• What this task involves: The answer should be each line from the entries below that has the word "Advisor" in it.

----------------

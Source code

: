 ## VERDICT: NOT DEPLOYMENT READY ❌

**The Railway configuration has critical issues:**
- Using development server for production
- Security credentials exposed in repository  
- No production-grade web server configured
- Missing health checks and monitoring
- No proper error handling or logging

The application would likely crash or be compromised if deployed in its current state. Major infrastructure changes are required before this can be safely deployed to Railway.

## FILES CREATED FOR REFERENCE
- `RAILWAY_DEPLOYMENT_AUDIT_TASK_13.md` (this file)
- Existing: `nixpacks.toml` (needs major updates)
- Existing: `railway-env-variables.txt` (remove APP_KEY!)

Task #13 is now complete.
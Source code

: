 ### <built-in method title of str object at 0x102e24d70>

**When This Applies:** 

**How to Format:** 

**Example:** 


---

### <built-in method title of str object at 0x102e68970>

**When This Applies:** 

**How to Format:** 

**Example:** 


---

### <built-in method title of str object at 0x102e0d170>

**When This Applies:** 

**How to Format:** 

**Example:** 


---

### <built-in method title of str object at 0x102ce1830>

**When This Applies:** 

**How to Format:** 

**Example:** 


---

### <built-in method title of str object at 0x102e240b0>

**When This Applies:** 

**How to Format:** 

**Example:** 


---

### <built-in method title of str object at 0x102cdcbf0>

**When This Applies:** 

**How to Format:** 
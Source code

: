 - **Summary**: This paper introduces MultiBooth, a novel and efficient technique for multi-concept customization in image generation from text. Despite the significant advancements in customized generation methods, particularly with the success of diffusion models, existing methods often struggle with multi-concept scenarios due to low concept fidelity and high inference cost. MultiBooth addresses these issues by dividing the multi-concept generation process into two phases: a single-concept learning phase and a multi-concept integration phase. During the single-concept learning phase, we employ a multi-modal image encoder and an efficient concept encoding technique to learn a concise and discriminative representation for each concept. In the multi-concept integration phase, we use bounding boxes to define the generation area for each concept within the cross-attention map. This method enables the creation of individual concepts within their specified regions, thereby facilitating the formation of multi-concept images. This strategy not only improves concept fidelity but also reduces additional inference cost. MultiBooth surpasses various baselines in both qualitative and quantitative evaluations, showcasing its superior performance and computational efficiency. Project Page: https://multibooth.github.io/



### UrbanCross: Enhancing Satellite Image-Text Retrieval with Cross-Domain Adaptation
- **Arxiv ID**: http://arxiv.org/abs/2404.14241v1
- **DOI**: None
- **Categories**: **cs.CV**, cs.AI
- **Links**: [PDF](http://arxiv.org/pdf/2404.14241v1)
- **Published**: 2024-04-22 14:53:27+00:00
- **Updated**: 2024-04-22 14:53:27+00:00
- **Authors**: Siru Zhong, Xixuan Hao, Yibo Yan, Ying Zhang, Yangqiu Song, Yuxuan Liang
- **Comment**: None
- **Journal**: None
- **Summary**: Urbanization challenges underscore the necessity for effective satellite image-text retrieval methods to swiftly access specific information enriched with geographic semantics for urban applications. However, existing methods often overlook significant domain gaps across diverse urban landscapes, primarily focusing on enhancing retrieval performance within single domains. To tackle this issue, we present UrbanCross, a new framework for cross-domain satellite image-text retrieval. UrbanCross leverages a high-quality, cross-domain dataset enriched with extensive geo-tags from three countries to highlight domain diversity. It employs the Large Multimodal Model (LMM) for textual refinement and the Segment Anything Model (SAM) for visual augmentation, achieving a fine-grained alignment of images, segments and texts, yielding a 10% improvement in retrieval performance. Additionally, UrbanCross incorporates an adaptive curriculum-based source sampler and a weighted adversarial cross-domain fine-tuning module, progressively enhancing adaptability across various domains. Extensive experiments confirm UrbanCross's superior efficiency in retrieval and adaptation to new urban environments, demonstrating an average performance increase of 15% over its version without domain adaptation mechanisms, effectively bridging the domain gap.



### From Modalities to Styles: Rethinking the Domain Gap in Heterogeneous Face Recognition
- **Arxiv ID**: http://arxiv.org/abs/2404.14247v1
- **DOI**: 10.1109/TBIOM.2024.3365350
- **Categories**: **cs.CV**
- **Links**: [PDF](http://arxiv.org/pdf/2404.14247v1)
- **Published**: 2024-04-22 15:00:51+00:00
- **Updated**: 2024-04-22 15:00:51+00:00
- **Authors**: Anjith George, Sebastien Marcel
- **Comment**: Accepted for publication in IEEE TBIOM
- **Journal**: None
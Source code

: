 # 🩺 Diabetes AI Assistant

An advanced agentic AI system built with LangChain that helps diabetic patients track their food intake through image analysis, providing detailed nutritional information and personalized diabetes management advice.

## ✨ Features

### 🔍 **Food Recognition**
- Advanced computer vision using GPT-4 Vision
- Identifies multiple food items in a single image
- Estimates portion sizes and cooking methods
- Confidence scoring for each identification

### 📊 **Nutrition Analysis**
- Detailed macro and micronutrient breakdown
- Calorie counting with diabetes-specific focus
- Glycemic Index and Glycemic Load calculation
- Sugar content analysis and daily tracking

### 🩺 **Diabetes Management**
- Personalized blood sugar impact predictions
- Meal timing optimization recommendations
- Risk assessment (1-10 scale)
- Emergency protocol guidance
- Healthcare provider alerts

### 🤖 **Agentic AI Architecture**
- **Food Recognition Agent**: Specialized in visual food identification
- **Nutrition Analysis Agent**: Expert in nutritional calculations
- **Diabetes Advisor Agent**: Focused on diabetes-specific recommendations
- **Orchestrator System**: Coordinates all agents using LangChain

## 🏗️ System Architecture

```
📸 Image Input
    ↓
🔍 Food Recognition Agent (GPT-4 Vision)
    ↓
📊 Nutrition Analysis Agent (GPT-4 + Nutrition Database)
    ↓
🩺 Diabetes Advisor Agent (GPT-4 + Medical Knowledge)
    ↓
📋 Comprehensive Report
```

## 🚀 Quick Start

----------------

• Written solution:
- **Diabetes Advisor Agent**: Focused on diabetes-specific recommendations
🩺 Diabetes Advisor Agent (GPT-4 + Medical Knowledge)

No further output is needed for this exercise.